EXERCISE INSTRUCTIONS -> Scan the entries below. Return every line that includes "clinical".

SUPPLIED MATERIAL ->
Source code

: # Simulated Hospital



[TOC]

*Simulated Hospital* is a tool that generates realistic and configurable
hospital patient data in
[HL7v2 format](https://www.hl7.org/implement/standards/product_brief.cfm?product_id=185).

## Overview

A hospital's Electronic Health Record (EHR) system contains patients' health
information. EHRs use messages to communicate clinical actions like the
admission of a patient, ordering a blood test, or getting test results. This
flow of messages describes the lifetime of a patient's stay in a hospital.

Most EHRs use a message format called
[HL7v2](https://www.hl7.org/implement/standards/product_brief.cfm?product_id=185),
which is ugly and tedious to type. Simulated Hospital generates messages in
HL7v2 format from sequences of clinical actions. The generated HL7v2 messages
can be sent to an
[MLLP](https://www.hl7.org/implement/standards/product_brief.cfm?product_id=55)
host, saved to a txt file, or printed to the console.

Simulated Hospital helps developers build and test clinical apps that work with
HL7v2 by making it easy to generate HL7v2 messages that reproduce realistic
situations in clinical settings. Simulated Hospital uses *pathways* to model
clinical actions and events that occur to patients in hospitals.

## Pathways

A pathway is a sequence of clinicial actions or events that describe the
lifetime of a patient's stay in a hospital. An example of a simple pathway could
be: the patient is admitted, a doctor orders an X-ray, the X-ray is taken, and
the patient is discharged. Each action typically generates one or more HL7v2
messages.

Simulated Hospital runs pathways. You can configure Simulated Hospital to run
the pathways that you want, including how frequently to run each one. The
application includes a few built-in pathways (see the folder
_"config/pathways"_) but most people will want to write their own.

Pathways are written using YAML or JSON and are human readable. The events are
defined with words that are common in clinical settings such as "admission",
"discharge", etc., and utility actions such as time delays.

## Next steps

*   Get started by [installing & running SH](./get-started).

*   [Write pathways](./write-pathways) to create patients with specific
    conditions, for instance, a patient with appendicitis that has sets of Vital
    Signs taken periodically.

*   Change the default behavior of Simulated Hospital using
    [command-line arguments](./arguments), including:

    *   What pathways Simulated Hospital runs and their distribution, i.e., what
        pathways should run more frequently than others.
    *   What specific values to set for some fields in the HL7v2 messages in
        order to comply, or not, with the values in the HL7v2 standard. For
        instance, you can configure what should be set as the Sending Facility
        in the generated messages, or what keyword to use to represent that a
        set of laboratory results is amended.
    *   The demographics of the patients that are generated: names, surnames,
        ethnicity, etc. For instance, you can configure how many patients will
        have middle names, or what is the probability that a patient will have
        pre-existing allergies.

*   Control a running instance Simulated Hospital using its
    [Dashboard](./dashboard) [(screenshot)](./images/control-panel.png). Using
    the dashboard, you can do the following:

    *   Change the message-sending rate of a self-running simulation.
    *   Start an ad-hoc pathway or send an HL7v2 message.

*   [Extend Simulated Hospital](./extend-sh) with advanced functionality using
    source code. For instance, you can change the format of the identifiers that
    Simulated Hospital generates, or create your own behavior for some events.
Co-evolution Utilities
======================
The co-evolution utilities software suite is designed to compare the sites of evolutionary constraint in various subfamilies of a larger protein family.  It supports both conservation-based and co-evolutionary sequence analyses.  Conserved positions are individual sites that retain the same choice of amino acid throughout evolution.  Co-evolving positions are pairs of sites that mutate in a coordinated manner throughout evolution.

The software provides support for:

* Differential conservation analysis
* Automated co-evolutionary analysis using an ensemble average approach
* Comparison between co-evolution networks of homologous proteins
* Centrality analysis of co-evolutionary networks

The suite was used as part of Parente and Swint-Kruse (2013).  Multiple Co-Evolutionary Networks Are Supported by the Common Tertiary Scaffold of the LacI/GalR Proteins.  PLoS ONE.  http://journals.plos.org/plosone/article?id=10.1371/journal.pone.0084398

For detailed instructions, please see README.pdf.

COMPLETED EXERCISE ->
information. EHRs use messages to communicate clinical actions like the
HL7v2 format from sequences of clinical actions. The generated HL7v2 messages
Simulated Hospital helps developers build and test clinical apps that work with
situations in clinical settings. Simulated Hospital uses *pathways* to model
clinical actions and events that occur to patients in hospitals.
defined with words that are common in clinical settings such as "admission",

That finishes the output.